Taxi incendié à Colobane par une grenade lacrymogène
Pour les disperser, les forces de l’ordre ont commencé à tirer des grenades lacrymogènes et les manifestants se sont mis à riposter avec des jets de pierres. Pendant qu’une partie faisait face aux forces de l’ordre, l’autre ramassait tout ce qui pouvait servir à allumer un feu pour empêcher les policiers de progresser. Tables des marchands, pneus, bouts de bois et même véhicules en panne garés sur la chaussée, tout y est passé. Plusieurs foyers de tension ont été allumés à Colobane, dans un affrontement entre policiers et manifestants qui a duré plusieurs heures. Les forces de l’ordre voulant tuer la protestation dans l’œuf se sont déchaînés sur les manifestants, tirant à tout bout de champ des grenades lacrymogènes. Un taxi en a d’ailleurs fait les frais aux alentours de Colobane. Alors qu’il tentait de sortir du rond-point, une grenade a atterri direct dans le véhicule forçant le chauffeur à sortir en catastrophe et abandonner la voiture au beau milieu de la chaussée.
Certains manifestants ont débouché dans leur course-poursuite avec les forces de l’ordre sur l’autoroute qui a été aussi bloquée pendant plusieurs heures.
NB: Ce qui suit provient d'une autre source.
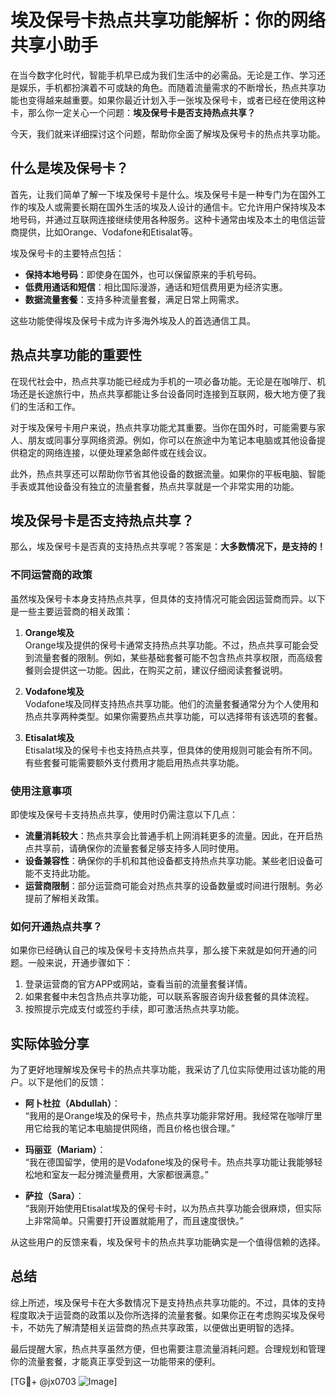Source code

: # 埃及保号卡热点共享功能解析：你的网络共享小助手

在当今数字化时代，智能手机早已成为我们生活中的必需品。无论是工作、学习还是娱乐，手机都扮演着不可或缺的角色。而随着流量需求的不断增长，热点共享功能也变得越来越重要。如果你最近计划入手一张埃及保号卡，或者已经在使用这种卡，那么你一定关心一个问题：**埃及保号卡是否支持热点共享？**

今天，我们就来详细探讨这个问题，帮助你全面了解埃及保号卡的热点共享功能。

## 什么是埃及保号卡？

首先，让我们简单了解一下埃及保号卡是什么。埃及保号卡是一种专门为在国外工作的埃及人或需要长期在国外生活的埃及人设计的通信卡。它允许用户保持埃及本地号码，并通过互联网连接继续使用各种服务。这种卡通常由埃及本土的电信运营商提供，比如Orange、Vodafone和Etisalat等。

埃及保号卡的主要特点包括：

- **保持本地号码**：即使身在国外，也可以保留原来的手机号码。
- **低费用通话和短信**：相比国际漫游，通话和短信费用更为经济实惠。
- **数据流量套餐**：支持多种流量套餐，满足日常上网需求。

这些功能使得埃及保号卡成为许多海外埃及人的首选通信工具。

## 热点共享功能的重要性

在现代社会中，热点共享功能已经成为手机的一项必备功能。无论是在咖啡厅、机场还是长途旅行中，热点共享都能让多台设备同时连接到互联网，极大地方便了我们的生活和工作。

对于埃及保号卡用户来说，热点共享功能尤其重要。当你在国外时，可能需要与家人、朋友或同事分享网络资源。例如，你可以在旅途中为笔记本电脑或其他设备提供稳定的网络连接，以便处理紧急邮件或在线会议。

此外，热点共享还可以帮助你节省其他设备的数据流量。如果你的平板电脑、智能手表或其他设备没有独立的流量套餐，热点共享就是一个非常实用的功能。

## 埃及保号卡是否支持热点共享？

那么，埃及保号卡是否真的支持热点共享呢？答案是：**大多数情况下，是支持的！**

### 不同运营商的政策

虽然埃及保号卡本身支持热点共享，但具体的支持情况可能会因运营商而异。以下是一些主要运营商的相关政策：

1. **Orange埃及**  
   Orange埃及提供的保号卡通常支持热点共享功能。不过，热点共享可能会受到流量套餐的限制。例如，某些基础套餐可能不包含热点共享权限，而高级套餐则会提供这一功能。因此，在购买之前，建议仔细阅读套餐说明。

2. **Vodafone埃及**  
   Vodafone埃及同样支持热点共享功能。他们的流量套餐通常分为个人使用和热点共享两种类型。如果你需要热点共享功能，可以选择带有该选项的套餐。

3. **Etisalat埃及**  
   Etisalat埃及的保号卡也支持热点共享，但具体的使用规则可能会有所不同。有些套餐可能需要额外支付费用才能启用热点共享功能。

### 使用注意事项

即使埃及保号卡支持热点共享，使用时仍需注意以下几点：

- **流量消耗较大**：热点共享会比普通手机上网消耗更多的流量。因此，在开启热点共享前，请确保你的流量套餐足够支持多人同时使用。
- **设备兼容性**：确保你的手机和其他设备都支持热点共享功能。某些老旧设备可能不支持此功能。
- **运营商限制**：部分运营商可能会对热点共享的设备数量或时间进行限制。务必提前了解相关政策。

### 如何开通热点共享？

如果你已经确认自己的埃及保号卡支持热点共享，那么接下来就是如何开通的问题。一般来说，开通步骤如下：

1. 登录运营商的官方APP或网站，查看当前的流量套餐详情。
2. 如果套餐中未包含热点共享功能，可以联系客服咨询升级套餐的具体流程。
3. 按照提示完成支付或签约手续，即可激活热点共享功能。

## 实际体验分享

为了更好地理解埃及保号卡的热点共享功能，我采访了几位实际使用过该功能的用户。以下是他们的反馈：

- **阿卜杜拉（Abdullah）**：  
  “我用的是Orange埃及的保号卡，热点共享功能非常好用。我经常在咖啡厅里用它给我的笔记本电脑提供网络，而且价格也很合理。”

- **玛丽亚（Mariam）**：  
  “我在德国留学，使用的是Vodafone埃及的保号卡。热点共享功能让我能够轻松地和室友一起分摊流量费用，大家都很满意。”

- **萨拉（Sara）**：  
  “我刚开始使用Etisalat埃及的保号卡时，以为热点共享功能会很麻烦，但实际上非常简单。只需要打开设置就能用了，而且速度很快。”

从这些用户的反馈来看，埃及保号卡的热点共享功能确实是一个值得信赖的选择。

## 总结

综上所述，埃及保号卡在大多数情况下是支持热点共享功能的。不过，具体的支持程度取决于运营商的政策以及你所选择的流量套餐。如果你正在考虑购买埃及保号卡，不妨先了解清楚相关运营商的热点共享政策，以便做出更明智的选择。

最后提醒大家，热点共享虽然方便，但也需要注意流量消耗问题。合理规划和管理你的流量套餐，才能真正享受到这一功能带来的便利。

[TG💪+ @jx0703 ![Image](https://github.com/user-attachments/assets/dbca1d08-cadb-493c-b0ec-ad6f7a83f270)]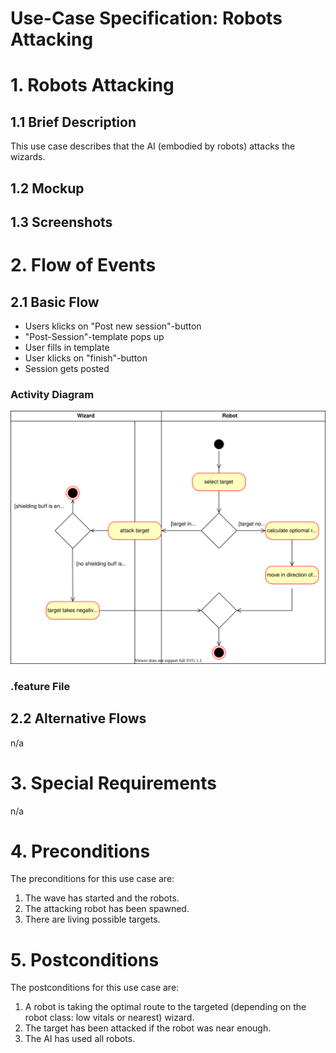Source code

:# Use-Case Specification: Robots Attacking

# 1. Robots Attacking

## 1.1 Brief Description
This use case describes that the AI (embodied by robots) attacks the wizards.

## 1.2 Mockup

## 1.3 Screenshots
<INSERT IMAGE HERE>

# 2. Flow of Events

## 2.1 Basic Flow
- Users klicks on "Post new session"-button
- "Post-Session"-template pops up
- User fills in template
- User klicks on "finish"-button
- Session gets posted

### Activity Diagram
![Activity Diagram](../activity_diagrams/robots_attack.svg)

### .feature File

## 2.2 Alternative Flows
n/a

# 3. Special Requirements
n/a

# 4. Preconditions
The preconditions for this use case are:
1. The wave has started and the robots.
2. The attacking robot has been spawned.
3. There are living possible targets.

# 5. Postconditions
The postconditions for this use case are:
1. A robot is taking the optimal route to the targeted (depending on the robot class: low vitals or nearest) wizard.
2. The target has been attacked if the robot was near enough.
3. The AI has used all robots.
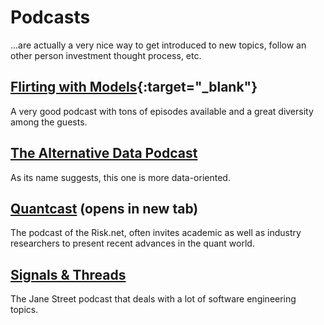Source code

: # Podcasts

...are actually a very nice way to get introduced to new topics, follow an other person investment thought process, etc.

## [Flirting with Models](https://www.flirtingwithmodels.com/){:target="\_blank"}

A very good podcast with tons of episodes available and a great diversity among the guests.

## [The Alternative Data Podcast](https://shows.acast.com/the-alternative-data-podcast)

As its name suggests, this one is more data-oriented.

## [Quantcast](https://www.risk.net/topics/quantcast) (opens in new tab)

The podcast of the Risk.net, often invites academic as well as industry researchers to present recent advances in the quant world.

## [Signals & Threads](https://signalsandthreads.com/)

The Jane Street podcast that deals with a lot of software engineering topics.
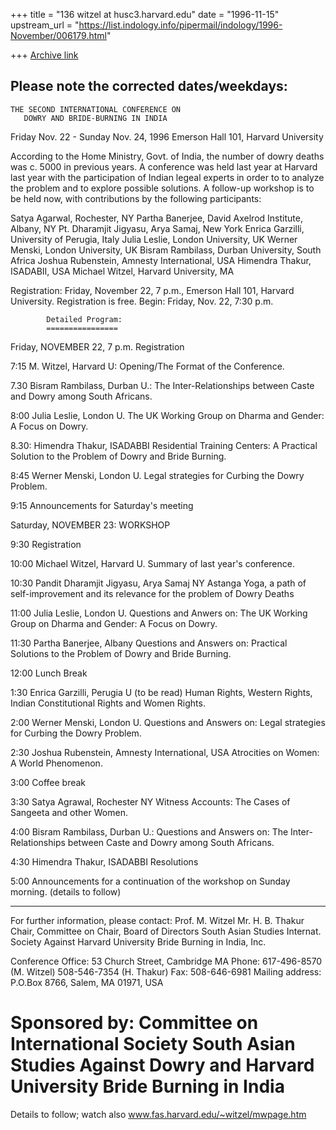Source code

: +++
title = "136 witzel at husc3.harvard.edu"
date = "1996-11-15"
upstream_url = "https://list.indology.info/pipermail/indology/1996-November/006179.html"

+++
[Archive link](https://list.indology.info/pipermail/indology/1996-November/006179.html)





Please note the corrected dates/weekdays:
----------------------------------------


	THE SECOND INTERNATIONAL CONFERENCE ON 	
 	   DOWRY AND BRIDE-BURNING IN INDIA

Friday Nov. 22  - Sunday Nov. 24, 1996 
Emerson Hall 101, Harvard University



According to the Home Ministry, Govt. of India, the number of dowry deaths
was c. 5000 in previous years. A conference was held last year at Harvard
last year with the participation of Indian legeal experts in order to to
analyze the problem and to explore possible solutions. A follow-up
workshop is to be held now, with contributions by the following
participants: 


Satya Agarwal, Rochester, NY 
Partha Banerjee, David Axelrod Institute, Albany, NY 
Pt. Dharamjit Jigyasu, Arya Samaj, New York 
Enrica Garzilli, University of Perugia, Italy 
Julia Leslie, London University, UK 
Werner Menski, London University, UK 
Bisram Rambilass, Durban University, South Africa
Joshua Rubenstein, Amnesty International, USA 
Himendra Thakur, ISADABII, USA 
Michael Witzel, Harvard University, MA

Registration: Friday, November 22, 7 p.m., Emerson Hall 101, Harvard 
University.
Registration is free.
Begin: Friday, Nov. 22, 7:30 p.m.


			Detailed Program:
			================


Friday,
NOVEMBER 22,   7 p.m. Registration

7:15  M. Witzel, Harvard U:
Opening/The Format of the Conference.

7.30  Bisram Rambilass, Durban U.:
The Inter-Relationships between Caste and Dowry among South Africans.

8:00 Julia Leslie, London U.
The UK Working Group on Dharma and Gender: A Focus on Dowry.

8.30: Himendra Thakur, ISADABBI
Residential Training Centers: A Practical Solution to the Problem of Dowry 
and Bride Burning.

8:45 Werner Menski, London U.
Legal strategies for Curbing the Dowry Problem.

9:15 Announcements for Saturday's meeting



Saturday,
NOVEMBER 23: WORKSHOP


9:30  Registration

10:00 Michael Witzel, Harvard U.
Summary of last year's conference.

10:30 Pandit Dharamjit Jigyasu, Arya Samaj NY
Astanga Yoga, a path of self-improvement and its relevance for the problem 
of Dowry Deaths

11:00 Julia Leslie, London U.
Questions and Anwers on:
The UK Working Group on Dharma and Gender: A Focus on Dowry.

11:30 Partha Banerjee, Albany 
Questions and Answers on:
Practical Solutions to the Problem of Dowry and Bride Burning.


12:00 Lunch Break


1:30  Enrica Garzilli, Perugia U (to be read)
Human Rights, Western Rights, Indian Constitutional Rights and Women 
Rights.  

2:00  Werner Menski, London U.
Questions and Answers on:
Legal strategies for Curbing the Dowry Problem.

2:30 Joshua Rubenstein, Amnesty International, USA
Atrocities on Women: A World Phenomenon.

3:00 Coffee break 

3:30 Satya Agrawal, Rochester NY
Witness Accounts: The Cases of Sangeeta and other Women.

4:00 Bisram Rambilass, Durban U.:
Questions and Answers on:
The Inter-Relationships between Caste and Dowry among South Africans.

4:30 Himendra Thakur, ISADABBI
Resolutions

5:00 Announcements for a continuation of the workshop on Sunday morning.
(details to follow)



------------------------------------------------------------------------------
For further information, please contact:
Prof. M. Witzel                                Mr. H. B. Thakur
Chair, Committee on                            Chair, Board of Directors
South Asian Studies                            Internat. Society Against
Harvard University                             Bride Burning in India, Inc.


Conference Office: 53 Church Street, Cambridge MA
Phone: 617-496-8570 (M. Witzel)
       508-546-7354 (H. Thakur)
Fax:   508-646-6981
Mailing address:  P.O.Box 8766, Salem, MA 01971, USA


Sponsored by:
Committee on                                   International Society
South Asian Studies                            Against Dowry and
Harvard University                             Bride Burning in India
==============================================================================

Details to follow; watch also www.fas.harvard.edu/~witzel/mwpage.htm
Une longue file de véhicules, feux allumés sous la fumée, mais aussi les grenades lacrymogènes, s’est alors formée, maintenant les voyageurs entre la gendarmerie qui s’est déployée derrière et les manifestants qui continuaient à réclamer la tenue de l’élection présidentielle à date échue.
L’Autoroute barrée pendant plusieurs heures
Beaucoup d’autres zones ont suivi le mouvement. Médina, Fass, Gueule-Tapée et l’avenue Blaise Diagne ont été aussi le théâtre des affrontements entre manifestants et forces de l’ordre qui ont usé sans modération des grenades lacrymogènes, indisposant même les riverains des scènes de combat.
Les manifestants qui n’ont pu contenir l’avancée des policiers se sont déployés dans les ruelles pour se retrouver aux allées du Centenaire. Réclamant le départ immédiat du Président Sall, ces derniers ont sillonné la route allumant de petits feux sur leur passage et barrant la route. C’est au niveau des Hlm où les forces de l’ordre les attendaient que les choses ont failli dégénérer. Mais les manifestants ont encore usé de tact pour se disperser à nouveau dans les ruelles. Arrivés au niveau du marché Hlm, ils ont reçu des renforts. Des jeunes sont sortis balançant des pierres pour repousser les policiers. Quand le champ s’est dégagé, ils en ont profité pour allumer un grand feu barrant ainsi la route, avant de disparaître à nouveau dans les ruelles. Pendant ce temps, Grand Dakar, Ouagou-Niayes, Parcelles Assainies et beaucoup d’autres localités ont été le théâtre d’affrontements.